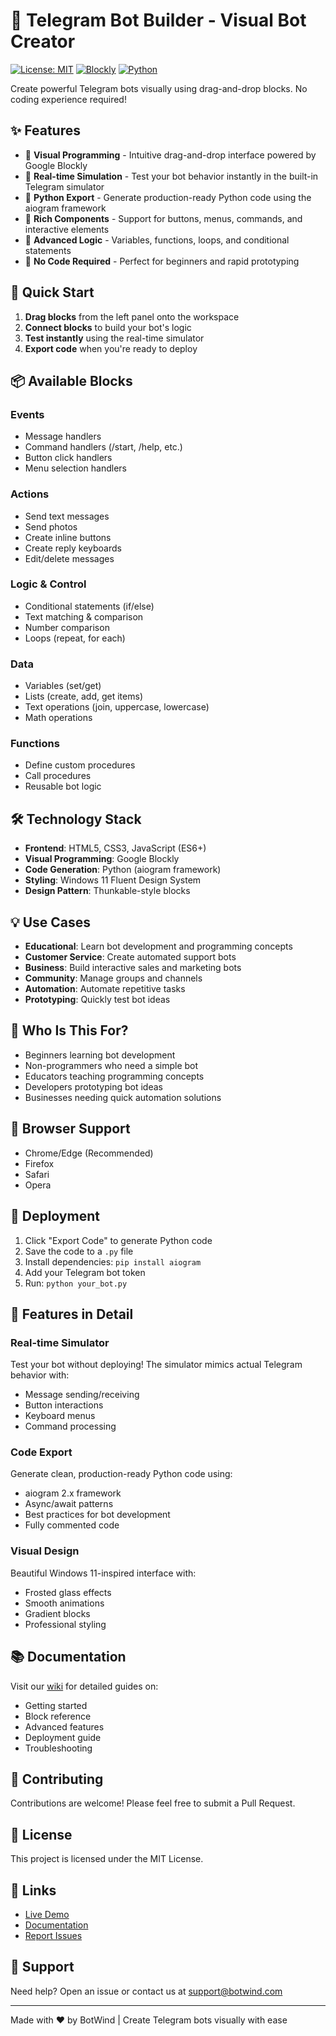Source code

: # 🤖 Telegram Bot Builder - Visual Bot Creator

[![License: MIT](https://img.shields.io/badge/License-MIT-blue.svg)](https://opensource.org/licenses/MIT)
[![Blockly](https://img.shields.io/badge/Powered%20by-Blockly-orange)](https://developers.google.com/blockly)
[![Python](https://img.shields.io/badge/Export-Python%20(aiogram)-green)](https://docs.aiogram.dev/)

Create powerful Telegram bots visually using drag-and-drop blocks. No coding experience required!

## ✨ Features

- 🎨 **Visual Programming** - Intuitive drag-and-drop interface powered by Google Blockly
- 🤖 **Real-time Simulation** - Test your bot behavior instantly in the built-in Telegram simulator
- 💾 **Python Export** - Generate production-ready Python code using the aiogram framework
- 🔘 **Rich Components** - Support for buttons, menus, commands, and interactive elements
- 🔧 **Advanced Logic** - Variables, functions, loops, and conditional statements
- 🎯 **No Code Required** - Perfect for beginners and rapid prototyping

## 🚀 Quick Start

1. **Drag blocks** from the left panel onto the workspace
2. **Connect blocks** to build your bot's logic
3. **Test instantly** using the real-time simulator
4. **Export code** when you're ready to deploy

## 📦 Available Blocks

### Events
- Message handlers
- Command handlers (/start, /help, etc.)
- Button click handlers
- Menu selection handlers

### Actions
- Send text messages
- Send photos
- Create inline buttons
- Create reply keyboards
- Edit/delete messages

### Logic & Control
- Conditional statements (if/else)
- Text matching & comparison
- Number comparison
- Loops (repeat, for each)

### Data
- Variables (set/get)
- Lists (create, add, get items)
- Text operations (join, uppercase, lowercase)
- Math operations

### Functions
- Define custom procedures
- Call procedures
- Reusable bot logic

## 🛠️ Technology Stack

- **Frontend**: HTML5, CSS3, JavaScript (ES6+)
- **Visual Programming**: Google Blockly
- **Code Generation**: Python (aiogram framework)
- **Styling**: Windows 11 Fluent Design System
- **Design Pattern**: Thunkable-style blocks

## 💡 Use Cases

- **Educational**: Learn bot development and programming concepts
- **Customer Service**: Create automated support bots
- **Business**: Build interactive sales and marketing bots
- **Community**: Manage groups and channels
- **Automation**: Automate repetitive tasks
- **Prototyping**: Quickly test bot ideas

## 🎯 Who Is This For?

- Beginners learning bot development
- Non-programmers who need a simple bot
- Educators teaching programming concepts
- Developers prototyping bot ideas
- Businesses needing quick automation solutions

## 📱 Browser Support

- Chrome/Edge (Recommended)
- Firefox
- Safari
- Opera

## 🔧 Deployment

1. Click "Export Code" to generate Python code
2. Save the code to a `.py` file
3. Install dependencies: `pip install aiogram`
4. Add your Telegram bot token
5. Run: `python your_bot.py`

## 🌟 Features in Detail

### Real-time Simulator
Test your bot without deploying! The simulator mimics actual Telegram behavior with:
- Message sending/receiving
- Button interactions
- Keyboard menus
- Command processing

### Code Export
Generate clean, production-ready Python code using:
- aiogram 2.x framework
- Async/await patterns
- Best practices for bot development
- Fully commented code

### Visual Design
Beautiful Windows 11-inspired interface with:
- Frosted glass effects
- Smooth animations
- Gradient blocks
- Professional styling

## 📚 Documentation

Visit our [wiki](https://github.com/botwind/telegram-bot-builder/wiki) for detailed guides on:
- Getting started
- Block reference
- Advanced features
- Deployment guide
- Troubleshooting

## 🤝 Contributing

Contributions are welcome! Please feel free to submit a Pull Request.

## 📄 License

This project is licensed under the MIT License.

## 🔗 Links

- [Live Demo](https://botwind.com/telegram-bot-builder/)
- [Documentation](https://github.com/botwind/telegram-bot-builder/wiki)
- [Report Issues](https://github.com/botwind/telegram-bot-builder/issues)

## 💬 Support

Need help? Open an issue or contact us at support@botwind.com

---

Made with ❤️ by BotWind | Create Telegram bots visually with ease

...

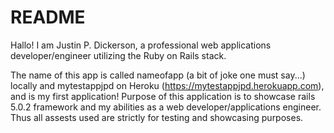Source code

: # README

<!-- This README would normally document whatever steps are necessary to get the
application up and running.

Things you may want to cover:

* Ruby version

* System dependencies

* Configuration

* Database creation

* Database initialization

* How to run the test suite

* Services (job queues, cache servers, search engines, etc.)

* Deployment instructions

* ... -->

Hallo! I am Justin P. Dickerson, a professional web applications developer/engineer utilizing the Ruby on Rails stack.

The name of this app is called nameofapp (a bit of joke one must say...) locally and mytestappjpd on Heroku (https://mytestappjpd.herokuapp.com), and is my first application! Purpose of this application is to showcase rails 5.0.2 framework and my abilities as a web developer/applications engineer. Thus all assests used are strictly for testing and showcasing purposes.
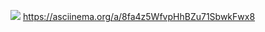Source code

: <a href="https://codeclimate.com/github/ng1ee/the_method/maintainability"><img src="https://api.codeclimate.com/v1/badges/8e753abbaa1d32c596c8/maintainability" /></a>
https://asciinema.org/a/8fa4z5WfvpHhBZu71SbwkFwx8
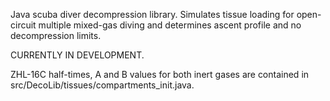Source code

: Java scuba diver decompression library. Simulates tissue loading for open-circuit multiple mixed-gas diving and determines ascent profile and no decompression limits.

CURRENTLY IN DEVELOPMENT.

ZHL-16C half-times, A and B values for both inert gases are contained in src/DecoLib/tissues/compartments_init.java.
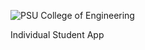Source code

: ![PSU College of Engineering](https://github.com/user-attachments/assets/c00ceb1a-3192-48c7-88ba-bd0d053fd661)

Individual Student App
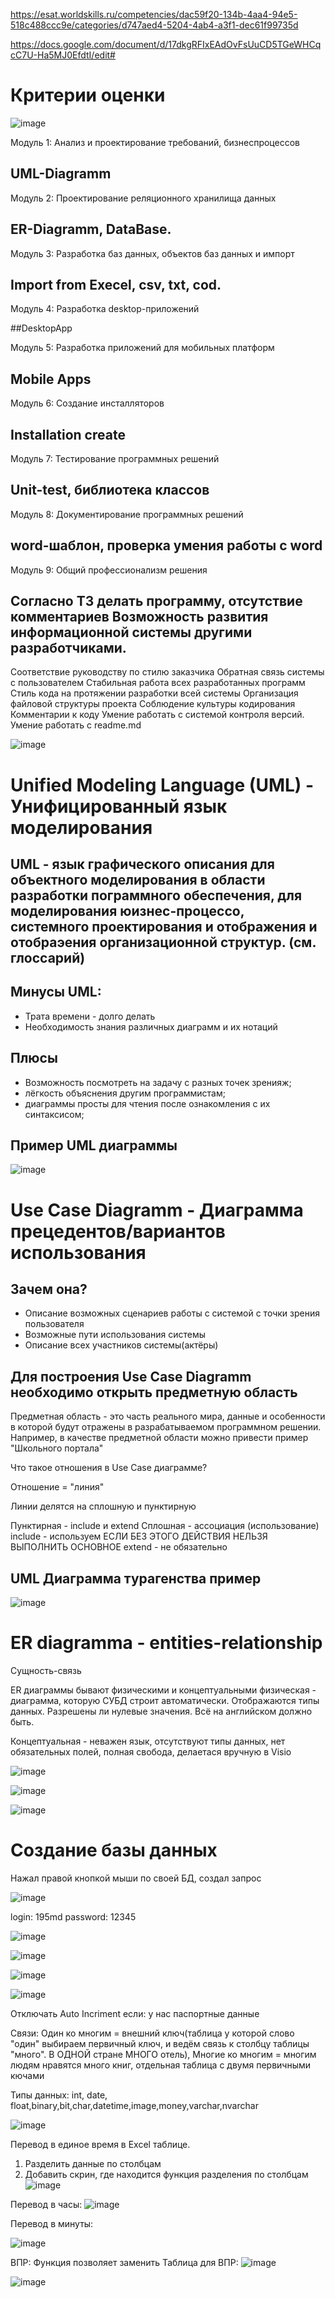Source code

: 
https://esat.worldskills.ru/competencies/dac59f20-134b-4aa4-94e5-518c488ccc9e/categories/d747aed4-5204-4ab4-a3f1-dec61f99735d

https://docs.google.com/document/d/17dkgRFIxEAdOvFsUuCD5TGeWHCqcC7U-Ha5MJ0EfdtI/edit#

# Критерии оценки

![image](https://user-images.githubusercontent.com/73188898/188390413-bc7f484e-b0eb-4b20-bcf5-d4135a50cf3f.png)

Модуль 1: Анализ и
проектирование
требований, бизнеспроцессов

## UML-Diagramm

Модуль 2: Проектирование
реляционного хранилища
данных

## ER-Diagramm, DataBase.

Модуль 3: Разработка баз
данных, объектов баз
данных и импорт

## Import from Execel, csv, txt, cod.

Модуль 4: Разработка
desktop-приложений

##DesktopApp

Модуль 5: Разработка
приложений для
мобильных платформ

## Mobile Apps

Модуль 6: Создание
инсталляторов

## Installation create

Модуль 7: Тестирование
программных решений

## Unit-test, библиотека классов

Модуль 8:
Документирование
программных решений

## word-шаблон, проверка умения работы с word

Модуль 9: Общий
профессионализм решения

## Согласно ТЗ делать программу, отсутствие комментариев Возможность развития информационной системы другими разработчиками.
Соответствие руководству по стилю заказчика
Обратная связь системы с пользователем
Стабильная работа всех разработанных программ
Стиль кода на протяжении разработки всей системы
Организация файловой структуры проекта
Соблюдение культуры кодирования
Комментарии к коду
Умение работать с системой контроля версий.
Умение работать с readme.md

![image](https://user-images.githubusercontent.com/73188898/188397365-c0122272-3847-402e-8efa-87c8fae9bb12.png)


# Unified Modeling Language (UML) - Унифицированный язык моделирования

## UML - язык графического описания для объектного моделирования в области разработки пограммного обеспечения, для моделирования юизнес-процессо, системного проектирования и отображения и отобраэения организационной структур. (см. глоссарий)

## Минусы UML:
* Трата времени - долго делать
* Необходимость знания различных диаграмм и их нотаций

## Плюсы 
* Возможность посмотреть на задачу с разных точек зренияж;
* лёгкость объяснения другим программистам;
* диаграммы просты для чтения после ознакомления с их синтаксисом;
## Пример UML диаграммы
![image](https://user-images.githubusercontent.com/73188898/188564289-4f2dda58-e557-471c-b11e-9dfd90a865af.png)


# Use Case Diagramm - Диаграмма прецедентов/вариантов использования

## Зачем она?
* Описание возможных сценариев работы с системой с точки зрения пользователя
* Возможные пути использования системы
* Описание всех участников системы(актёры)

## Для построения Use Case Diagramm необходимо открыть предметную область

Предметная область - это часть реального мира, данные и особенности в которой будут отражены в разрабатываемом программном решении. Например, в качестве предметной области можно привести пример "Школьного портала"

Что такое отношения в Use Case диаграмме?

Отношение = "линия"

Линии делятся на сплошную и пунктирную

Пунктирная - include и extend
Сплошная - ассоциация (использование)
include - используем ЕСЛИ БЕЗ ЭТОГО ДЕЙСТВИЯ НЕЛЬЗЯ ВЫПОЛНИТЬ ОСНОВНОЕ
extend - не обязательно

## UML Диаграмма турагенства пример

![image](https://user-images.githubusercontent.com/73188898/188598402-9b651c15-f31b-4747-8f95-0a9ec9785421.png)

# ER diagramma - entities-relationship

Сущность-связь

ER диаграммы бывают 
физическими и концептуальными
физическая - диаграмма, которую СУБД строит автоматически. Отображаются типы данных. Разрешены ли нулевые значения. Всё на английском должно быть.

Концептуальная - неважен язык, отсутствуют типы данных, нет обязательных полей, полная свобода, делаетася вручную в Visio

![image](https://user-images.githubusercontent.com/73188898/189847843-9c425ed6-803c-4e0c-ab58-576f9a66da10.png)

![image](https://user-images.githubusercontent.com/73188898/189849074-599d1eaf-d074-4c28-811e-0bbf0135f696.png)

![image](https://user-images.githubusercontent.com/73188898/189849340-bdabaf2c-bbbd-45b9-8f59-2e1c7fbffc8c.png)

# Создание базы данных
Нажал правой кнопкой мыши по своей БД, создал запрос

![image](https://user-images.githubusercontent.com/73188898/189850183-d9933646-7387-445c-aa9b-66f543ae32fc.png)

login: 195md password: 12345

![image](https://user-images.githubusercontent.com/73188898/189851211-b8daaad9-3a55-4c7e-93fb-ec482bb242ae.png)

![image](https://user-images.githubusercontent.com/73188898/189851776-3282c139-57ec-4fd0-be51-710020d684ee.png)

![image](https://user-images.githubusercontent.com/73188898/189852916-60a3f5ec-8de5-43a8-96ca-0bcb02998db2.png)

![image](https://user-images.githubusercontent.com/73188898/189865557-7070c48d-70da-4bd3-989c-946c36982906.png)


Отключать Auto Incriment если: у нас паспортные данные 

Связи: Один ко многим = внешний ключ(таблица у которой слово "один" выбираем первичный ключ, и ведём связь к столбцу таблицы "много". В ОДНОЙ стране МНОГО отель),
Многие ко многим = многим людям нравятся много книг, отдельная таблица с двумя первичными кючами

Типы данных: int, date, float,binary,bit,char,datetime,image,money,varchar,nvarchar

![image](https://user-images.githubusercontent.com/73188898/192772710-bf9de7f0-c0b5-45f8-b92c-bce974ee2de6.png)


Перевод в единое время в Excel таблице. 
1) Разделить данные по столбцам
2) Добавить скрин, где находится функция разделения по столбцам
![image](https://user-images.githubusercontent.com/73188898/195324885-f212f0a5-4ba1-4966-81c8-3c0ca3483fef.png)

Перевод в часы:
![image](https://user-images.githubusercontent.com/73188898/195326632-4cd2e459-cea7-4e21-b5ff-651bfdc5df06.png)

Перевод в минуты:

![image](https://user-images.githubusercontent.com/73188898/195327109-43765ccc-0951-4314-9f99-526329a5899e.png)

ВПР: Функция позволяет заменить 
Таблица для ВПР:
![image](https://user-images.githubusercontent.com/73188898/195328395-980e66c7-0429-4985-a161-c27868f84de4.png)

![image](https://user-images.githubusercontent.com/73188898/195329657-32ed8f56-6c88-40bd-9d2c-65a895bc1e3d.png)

Your assignment:
Please work out how many lines of the records contain "operations" and give only that number.

Response box:
2